[Activity]:
Your task is to give the number of lines below that contain "toolCallId". Give no other text.

[Information provided]:
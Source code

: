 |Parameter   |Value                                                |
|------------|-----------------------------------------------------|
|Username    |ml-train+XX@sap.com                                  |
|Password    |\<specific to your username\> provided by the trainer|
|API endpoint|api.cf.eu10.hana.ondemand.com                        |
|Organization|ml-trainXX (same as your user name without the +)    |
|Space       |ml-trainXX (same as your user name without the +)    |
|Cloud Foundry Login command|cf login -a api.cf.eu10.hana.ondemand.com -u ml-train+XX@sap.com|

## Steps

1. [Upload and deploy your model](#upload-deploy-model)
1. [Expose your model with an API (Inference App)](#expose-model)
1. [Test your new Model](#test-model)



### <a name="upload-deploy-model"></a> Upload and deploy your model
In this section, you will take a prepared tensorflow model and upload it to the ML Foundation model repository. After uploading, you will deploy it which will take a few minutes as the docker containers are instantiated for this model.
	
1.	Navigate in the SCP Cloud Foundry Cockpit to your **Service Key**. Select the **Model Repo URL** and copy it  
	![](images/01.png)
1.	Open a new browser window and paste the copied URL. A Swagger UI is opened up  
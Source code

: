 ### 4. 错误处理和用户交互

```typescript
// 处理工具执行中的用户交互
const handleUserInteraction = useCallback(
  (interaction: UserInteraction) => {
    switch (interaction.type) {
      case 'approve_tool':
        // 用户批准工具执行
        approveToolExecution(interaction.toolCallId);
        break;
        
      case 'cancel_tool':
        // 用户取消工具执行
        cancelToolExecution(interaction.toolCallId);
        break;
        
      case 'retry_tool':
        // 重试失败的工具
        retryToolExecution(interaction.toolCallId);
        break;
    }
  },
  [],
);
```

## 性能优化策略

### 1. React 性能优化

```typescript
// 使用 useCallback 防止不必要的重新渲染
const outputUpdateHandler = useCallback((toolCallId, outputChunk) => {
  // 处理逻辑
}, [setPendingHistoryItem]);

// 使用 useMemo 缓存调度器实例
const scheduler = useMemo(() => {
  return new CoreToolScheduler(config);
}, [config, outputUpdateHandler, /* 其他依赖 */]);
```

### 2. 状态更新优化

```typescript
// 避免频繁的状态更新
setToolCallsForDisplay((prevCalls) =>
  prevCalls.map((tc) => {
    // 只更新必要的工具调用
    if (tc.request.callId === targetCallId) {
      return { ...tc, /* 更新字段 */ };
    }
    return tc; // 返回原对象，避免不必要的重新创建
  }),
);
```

[Your response]:
4